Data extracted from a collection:
——
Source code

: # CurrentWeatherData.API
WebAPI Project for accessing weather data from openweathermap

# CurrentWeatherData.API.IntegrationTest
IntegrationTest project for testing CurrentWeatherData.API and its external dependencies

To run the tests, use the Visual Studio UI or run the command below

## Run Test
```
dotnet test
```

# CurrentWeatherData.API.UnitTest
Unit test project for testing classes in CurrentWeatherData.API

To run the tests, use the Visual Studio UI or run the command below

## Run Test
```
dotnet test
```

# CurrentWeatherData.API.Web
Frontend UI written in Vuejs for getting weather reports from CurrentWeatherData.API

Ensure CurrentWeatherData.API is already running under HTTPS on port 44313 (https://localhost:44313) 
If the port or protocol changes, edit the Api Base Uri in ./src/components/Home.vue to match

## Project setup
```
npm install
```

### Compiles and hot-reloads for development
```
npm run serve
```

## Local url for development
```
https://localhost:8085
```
——
• Work required:
All the records above need to be restated exactly, line by line.

• Completed exercise:
Source code

: # CurrentWeatherData.API
WebAPI Project for accessing weather data from openweathermap

# CurrentWeatherData.API.IntegrationTest
IntegrationTest project for testing CurrentWeatherData.API and its external dependencies

To run the tests, use the Visual Studio UI or run the command below

## Run Test
```
dotnet test
```

# CurrentWeatherData.API.UnitTest
Unit test project for testing classes in CurrentWeatherData.API

To run the tests, use the Visual Studio UI or run the command below

## Run Test
```
dotnet test
```

# CurrentWeatherData.API.Web
Frontend UI written in Vuejs for getting weather reports from CurrentWeatherData.API

Ensure CurrentWeatherData.API is already running under HTTPS on port 44313 (https://localhost:44313) 
If the port or protocol changes, edit the Api Base Uri in ./src/components/Home.vue to match

## Project setup
```
npm install
```

### Compiles and hot-reloads for development
```
npm run serve
```

## Local url for development
```
https://localhost:8085
```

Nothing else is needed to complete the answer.